DATA SHOWN section start
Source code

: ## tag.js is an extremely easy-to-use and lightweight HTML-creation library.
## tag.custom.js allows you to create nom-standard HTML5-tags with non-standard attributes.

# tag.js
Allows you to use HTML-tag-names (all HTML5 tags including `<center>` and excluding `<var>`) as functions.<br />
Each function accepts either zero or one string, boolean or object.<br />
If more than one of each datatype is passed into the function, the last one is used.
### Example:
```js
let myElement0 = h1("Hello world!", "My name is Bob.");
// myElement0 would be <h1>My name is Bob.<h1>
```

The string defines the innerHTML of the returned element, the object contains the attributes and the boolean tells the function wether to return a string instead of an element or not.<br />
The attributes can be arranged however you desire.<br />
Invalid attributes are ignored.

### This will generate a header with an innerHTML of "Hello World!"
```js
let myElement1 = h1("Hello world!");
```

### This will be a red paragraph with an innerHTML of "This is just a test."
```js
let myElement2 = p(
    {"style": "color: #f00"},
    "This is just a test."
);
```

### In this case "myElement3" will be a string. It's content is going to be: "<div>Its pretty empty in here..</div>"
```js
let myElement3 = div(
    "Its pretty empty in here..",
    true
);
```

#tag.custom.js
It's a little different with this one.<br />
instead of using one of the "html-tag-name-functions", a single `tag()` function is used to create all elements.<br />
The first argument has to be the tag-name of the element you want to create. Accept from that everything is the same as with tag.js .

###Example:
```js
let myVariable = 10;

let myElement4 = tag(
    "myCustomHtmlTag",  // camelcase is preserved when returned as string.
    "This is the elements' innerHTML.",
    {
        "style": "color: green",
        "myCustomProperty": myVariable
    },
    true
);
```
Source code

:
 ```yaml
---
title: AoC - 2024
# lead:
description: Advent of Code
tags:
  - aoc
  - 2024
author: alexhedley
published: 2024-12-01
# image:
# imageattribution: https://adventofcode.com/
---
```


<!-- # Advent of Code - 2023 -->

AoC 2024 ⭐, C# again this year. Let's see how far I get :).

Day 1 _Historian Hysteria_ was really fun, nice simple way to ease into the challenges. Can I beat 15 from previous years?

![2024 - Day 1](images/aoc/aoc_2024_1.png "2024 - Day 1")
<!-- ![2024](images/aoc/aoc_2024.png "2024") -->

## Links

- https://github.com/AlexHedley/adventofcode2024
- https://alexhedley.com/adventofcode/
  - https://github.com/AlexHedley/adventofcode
DATA SHOWN section end
WORK REQUEST:
Give back exactly the lines that run from the line with "Invalid attributes are ignored." through the close of the material, counting both ends, and nothing more.

EXERCISE RESULT:
Invalid attributes are ignored.

### This will generate a header with an innerHTML of "Hello World!"
```js
let myElement1 = h1("Hello world!");
```

### This will be a red paragraph with an innerHTML of "This is just a test."
```js
let myElement2 = p(
    {"style": "color: #f00"},
    "This is just a test."
);
```

### In this case "myElement3" will be a string. It's content is going to be: "<div>Its pretty empty in here..</div>"
```js
let myElement3 = div(
    "Its pretty empty in here..",
    true
);
```

#tag.custom.js
It's a little different with this one.<br />
instead of using one of the "html-tag-name-functions", a single `tag()` function is used to create all elements.<br />
The first argument has to be the tag-name of the element you want to create. Accept from that everything is the same as with tag.js .

###Example:
```js
let myVariable = 10;

let myElement4 = tag(
    "myCustomHtmlTag",  // camelcase is preserved when returned as string.
    "This is the elements' innerHTML.",
    {
        "style": "color: green",
        "myCustomProperty": myVariable
    },
    true
);
```
Source code

:
 ```yaml
---
title: AoC - 2024
# lead:
description: Advent of Code
tags:
  - aoc
  - 2024
author: alexhedley
published: 2024-12-01
# image:
# imageattribution: https://adventofcode.com/
---
```


<!-- # Advent of Code - 2023 -->

AoC 2024 ⭐, C# again this year. Let's see how far I get :).

Day 1 _Historian Hysteria_ was really fun, nice simple way to ease into the challenges. Can I beat 15 from previous years?

![2024 - Day 1](images/aoc/aoc_2024_1.png "2024 - Day 1")
<!-- ![2024](images/aoc/aoc_2024.png "2024") -->

## Links

- https://github.com/AlexHedley/adventofcode2024
- https://alexhedley.com/adventofcode/
  - https://github.com/AlexHedley/adventofcode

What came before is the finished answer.